名実ともに新年度相場がスタート
名実ともに新年度相場がスタートする。2018年3月期は、アベノミクスや円安効果などによる好調な企業業績を背景に日経平均は連騰記録を更新、今年1月に2万4129円34銭の高値を更新したが、その後は国内では森友学園問題に端を発した支持率低下、海外ではトランプ大統領による関税引き上げによる貿易戦争への懸念から株価は大幅な調整を余儀なくされた。円高への不安も高まり経済の先行きが混沌となるなかで、19年3月期の企業業績予想も注視されそうだ。
日本からの輸入に占める比率は約5%
米トランプ政権が3月23日に、鉄鋼・アルミニウム製品の輸入制限を発動し、中国やロシアなどが対抗措置を表明するなど貿易戦争への懸念が高まるなかで新年度を迎える。日本も輸入制限の適用対象になっていることから、足元の円高基調を含めて今後、本格化する3月期決算企業の業績予想も慎重になる可能性が高そうだ。因みに米国の2017年の鉄鋼製品の輸入量は約3800万トンで、日本からの輸入に占める比率は約5%に過ぎない。
売られている企業は見直せそう
しかも日本でしか製造できない高品質の製品も多く、それらは今後の交渉で関税引き上げの適用除外になる見方が多く、鉄やアルミに関連する企業の中でも実態以上に売られている企業は見直せそうだ。
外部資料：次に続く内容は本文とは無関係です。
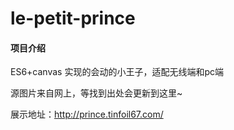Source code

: # le-petit-prince

#### 项目介绍
ES6+canvas 实现的会动的小王子，适配无线端和pc端  

源图片来自网上，等找到出处会更新到这里~  

展示地址：http://prince.tinfoil67.com/
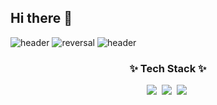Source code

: ## Hi there 👋
<!-- 타이틀 부분 -->
![header](https://capsule-render.vercel.app/api?type=waving&color=gradient&customColorList=0,2,2,5,30&height=200&section=header&text=정인%20GitHuB&fontSize=50&fontAlign=81)
![reversal](https://capsule-render.vercel.app/api?type=rect&text=여기는&fontAlign=30&fontSize=30&desc=코딩%20겁쟁이의%20쉼터&descAlign=60&descAlignY=50&theme=radical)
![header](https://capsule-render.vercel.app/api?height=400&text=Hello%20World!&desc=Hello%20capsule%20render)
 

<!-- 몸통부분 -->

<h3 align="center">✨ Tech Stack ✨</h3>
<div align="center">
  <img src="https://img.shields.io/badge/react-20232a.svg?style=for-the-badge&logo=react&logoColor=61DAFB" />&nbsp
  <img src="https://img.shields.io/badge/javascript-F7DF1E.svg?style=for-the-badge&logo=javascript&logoColor=20232a" />&nbsp
  <img src="https://img.shields.io/badge/html5-E34F26.svg?style=for-the-badge&logo=html5&logoColor=white" />&nbsp
</div>
<!--
**lion5232/lion5232** is a ✨ _special_ ✨ repository because its `README.md` (this file) appears on your GitHub profile.

Here are some ideas to get you started:

- 🔭 I’m currently working on ...
- 🌱 I’m currently learning ...
- 👯 I’m looking to collaborate on ...
- 🤔 I’m looking for help with ...
- 💬 Ask me about ...
- 📫 How to reach me: ...
- 😄 Pronouns: ...
- ⚡ Fun fact: ...
-->
 ![Top Langs](https://github-readme-stats.vercel.app/api/top-langs/?username=KimJeongIn&layout=compact)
3月19日に18年3月期業績予想と期末配当を引き上げた大紀アルミニウム工業所(5702)。同社はアルミ2次合金地金の国内トップ企業で、社名にアルミの名を冠していることから増額発表後の買い一巡後に大きく下落したが、海外ではインドネシア第2工場が1月から量産開始するなど主戦場は東南アジア。
直接的な影響が少ない企業は多い
同社以外にも今回の関税引き上げの直接的な影響が少ない企業は多い。貿易戦争による世界的な景気減速の影響から慎重な業績予想を打ち出してくる企業の中でも、個々の企業実態を吟味したうえで、売られた場面では絶好の押し目買い好機になるものはありそうだ。